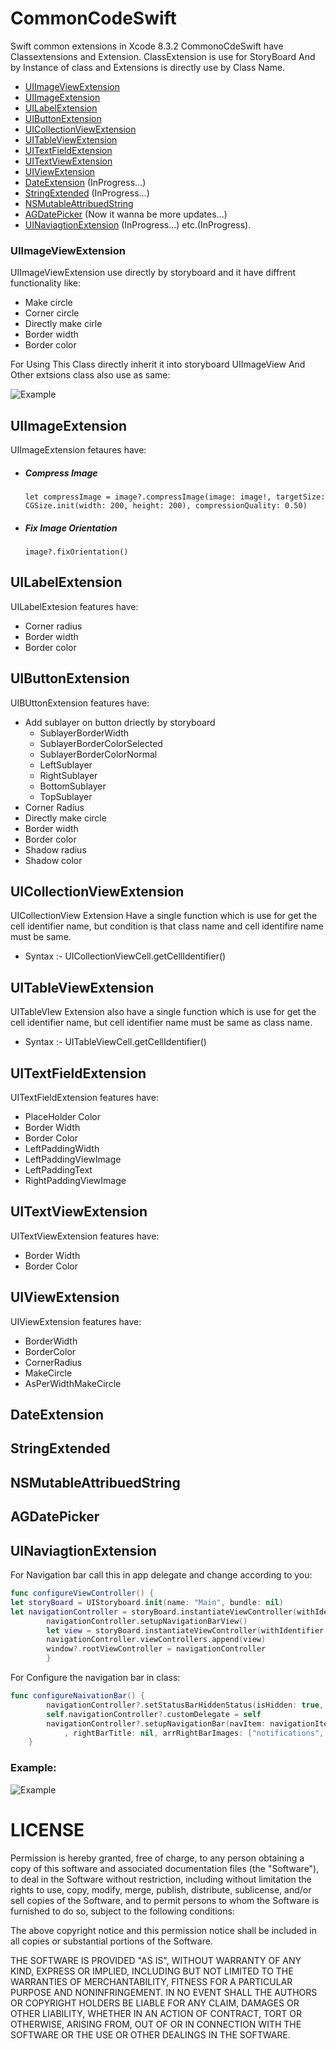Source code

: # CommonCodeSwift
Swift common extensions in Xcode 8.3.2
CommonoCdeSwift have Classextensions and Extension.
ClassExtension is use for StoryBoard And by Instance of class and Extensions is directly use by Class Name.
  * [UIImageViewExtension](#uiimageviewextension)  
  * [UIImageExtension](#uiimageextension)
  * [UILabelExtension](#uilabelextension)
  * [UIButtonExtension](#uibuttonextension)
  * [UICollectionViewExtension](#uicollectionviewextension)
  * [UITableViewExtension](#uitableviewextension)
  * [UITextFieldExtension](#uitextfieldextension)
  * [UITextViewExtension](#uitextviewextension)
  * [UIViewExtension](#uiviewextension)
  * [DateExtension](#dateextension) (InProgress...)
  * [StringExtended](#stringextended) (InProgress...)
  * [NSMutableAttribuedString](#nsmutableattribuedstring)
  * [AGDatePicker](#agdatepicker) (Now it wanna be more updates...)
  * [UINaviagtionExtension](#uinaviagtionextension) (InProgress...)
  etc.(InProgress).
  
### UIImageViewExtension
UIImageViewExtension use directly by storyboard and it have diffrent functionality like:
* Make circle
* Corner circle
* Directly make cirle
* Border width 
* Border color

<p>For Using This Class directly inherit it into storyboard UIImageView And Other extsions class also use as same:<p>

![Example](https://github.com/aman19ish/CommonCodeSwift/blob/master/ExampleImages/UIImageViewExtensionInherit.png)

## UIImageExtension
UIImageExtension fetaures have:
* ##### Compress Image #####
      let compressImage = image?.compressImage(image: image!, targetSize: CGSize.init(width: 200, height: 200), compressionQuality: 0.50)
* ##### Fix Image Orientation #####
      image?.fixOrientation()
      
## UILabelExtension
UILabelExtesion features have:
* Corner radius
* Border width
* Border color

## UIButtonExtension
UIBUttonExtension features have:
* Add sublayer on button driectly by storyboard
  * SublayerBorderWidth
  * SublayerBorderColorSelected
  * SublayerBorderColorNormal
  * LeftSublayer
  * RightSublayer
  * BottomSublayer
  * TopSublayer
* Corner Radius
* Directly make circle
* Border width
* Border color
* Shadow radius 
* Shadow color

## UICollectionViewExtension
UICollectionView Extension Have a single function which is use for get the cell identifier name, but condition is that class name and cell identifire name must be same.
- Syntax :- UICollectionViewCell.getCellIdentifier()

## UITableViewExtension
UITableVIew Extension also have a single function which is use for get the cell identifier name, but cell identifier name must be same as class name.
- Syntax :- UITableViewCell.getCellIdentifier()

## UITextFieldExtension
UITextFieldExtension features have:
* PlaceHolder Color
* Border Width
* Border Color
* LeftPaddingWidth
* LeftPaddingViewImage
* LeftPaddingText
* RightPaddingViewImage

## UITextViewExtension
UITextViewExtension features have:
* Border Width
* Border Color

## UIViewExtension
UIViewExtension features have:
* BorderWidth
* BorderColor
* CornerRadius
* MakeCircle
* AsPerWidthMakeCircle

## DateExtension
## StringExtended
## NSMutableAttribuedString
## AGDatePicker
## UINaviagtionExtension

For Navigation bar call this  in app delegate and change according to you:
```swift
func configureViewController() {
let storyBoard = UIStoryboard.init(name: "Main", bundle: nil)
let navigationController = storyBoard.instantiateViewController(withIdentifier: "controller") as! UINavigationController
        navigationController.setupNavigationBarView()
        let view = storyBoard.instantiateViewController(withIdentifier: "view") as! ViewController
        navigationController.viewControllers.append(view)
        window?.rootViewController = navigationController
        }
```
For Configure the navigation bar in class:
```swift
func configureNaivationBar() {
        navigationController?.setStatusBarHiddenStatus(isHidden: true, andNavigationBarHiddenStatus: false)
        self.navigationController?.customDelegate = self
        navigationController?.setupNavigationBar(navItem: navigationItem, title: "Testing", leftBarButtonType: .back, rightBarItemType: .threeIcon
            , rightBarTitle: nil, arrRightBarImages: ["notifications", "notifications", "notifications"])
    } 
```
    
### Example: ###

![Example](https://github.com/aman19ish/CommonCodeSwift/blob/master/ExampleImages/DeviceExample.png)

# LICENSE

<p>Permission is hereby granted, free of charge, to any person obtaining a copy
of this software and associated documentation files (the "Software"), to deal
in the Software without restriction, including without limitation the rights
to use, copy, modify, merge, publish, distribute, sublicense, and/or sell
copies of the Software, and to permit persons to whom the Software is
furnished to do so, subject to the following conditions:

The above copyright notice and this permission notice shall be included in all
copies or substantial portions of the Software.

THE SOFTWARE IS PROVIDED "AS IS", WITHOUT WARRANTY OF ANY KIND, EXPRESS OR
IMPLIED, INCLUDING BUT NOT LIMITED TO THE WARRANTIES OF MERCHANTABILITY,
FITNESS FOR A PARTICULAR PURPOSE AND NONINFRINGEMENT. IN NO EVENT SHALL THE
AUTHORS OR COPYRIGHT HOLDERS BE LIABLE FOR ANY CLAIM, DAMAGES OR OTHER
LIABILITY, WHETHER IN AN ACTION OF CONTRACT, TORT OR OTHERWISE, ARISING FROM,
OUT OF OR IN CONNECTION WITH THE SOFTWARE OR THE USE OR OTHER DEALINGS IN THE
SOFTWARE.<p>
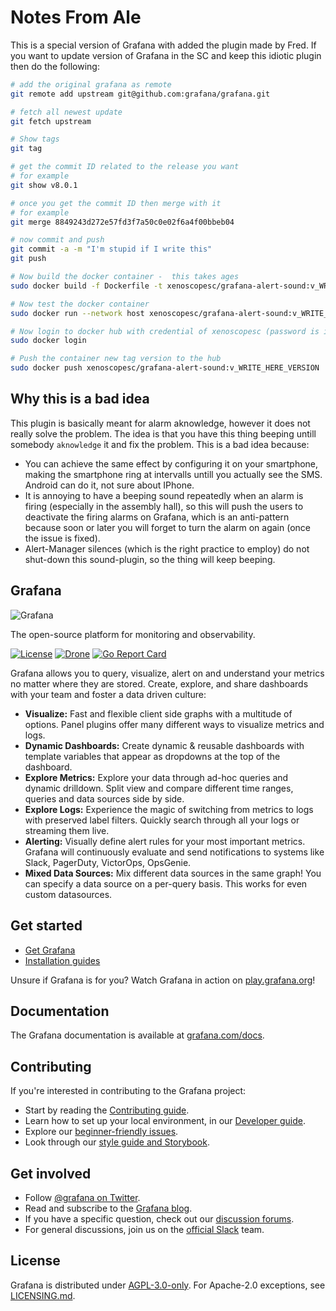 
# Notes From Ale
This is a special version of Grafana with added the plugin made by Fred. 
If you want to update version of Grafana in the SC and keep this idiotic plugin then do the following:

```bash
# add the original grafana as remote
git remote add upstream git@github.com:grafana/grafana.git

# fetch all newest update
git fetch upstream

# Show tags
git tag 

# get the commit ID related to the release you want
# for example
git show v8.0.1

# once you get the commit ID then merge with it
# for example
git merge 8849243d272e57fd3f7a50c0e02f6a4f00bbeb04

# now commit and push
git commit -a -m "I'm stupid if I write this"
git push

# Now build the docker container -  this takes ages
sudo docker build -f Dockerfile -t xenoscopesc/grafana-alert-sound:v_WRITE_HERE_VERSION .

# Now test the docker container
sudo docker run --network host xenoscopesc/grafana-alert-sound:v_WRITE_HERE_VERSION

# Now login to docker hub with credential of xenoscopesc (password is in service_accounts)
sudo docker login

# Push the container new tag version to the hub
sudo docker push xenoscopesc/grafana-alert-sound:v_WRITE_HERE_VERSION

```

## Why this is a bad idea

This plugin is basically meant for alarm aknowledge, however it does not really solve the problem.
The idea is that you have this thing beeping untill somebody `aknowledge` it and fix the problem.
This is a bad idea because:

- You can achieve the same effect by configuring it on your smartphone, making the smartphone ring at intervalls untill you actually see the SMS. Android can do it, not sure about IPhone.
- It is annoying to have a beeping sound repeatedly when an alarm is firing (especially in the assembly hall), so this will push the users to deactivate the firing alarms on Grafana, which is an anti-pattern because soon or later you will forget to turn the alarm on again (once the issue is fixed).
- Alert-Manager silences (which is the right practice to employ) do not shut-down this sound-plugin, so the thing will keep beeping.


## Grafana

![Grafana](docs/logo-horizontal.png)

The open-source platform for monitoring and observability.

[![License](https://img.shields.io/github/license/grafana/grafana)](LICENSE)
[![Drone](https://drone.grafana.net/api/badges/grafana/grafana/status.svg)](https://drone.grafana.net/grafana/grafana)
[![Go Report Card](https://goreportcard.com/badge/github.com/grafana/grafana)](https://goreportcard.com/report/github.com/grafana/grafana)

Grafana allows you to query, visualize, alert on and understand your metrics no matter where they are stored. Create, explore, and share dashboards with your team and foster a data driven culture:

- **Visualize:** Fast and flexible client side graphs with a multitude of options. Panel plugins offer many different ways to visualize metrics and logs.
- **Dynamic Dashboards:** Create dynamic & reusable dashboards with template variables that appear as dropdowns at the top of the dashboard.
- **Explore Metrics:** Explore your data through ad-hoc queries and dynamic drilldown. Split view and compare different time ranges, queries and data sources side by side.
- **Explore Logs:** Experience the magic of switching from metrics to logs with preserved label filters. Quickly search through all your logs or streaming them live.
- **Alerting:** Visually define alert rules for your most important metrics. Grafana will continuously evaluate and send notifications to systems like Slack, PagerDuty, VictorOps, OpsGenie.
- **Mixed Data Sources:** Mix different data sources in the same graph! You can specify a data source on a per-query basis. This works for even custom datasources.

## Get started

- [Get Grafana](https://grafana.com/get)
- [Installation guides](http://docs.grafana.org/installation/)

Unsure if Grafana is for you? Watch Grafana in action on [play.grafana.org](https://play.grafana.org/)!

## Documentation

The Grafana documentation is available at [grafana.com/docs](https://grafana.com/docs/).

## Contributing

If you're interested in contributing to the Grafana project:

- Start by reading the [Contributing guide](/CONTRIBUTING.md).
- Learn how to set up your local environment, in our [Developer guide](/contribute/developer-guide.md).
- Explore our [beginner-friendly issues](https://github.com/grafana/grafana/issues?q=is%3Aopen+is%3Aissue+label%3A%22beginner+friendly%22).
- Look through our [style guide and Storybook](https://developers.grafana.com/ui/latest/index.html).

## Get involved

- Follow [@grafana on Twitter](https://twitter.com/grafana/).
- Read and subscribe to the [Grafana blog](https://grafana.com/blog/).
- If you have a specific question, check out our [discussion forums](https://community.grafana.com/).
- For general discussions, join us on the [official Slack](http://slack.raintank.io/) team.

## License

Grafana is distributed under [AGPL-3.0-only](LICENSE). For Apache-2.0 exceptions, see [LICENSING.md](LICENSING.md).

++++++

## Exercise goal
Please go line by line through the records above, copying each one that holds the string "StringExtended".

## Completed exercise
  * [StringExtended](#stringextended) (InProgress...)
## StringExtended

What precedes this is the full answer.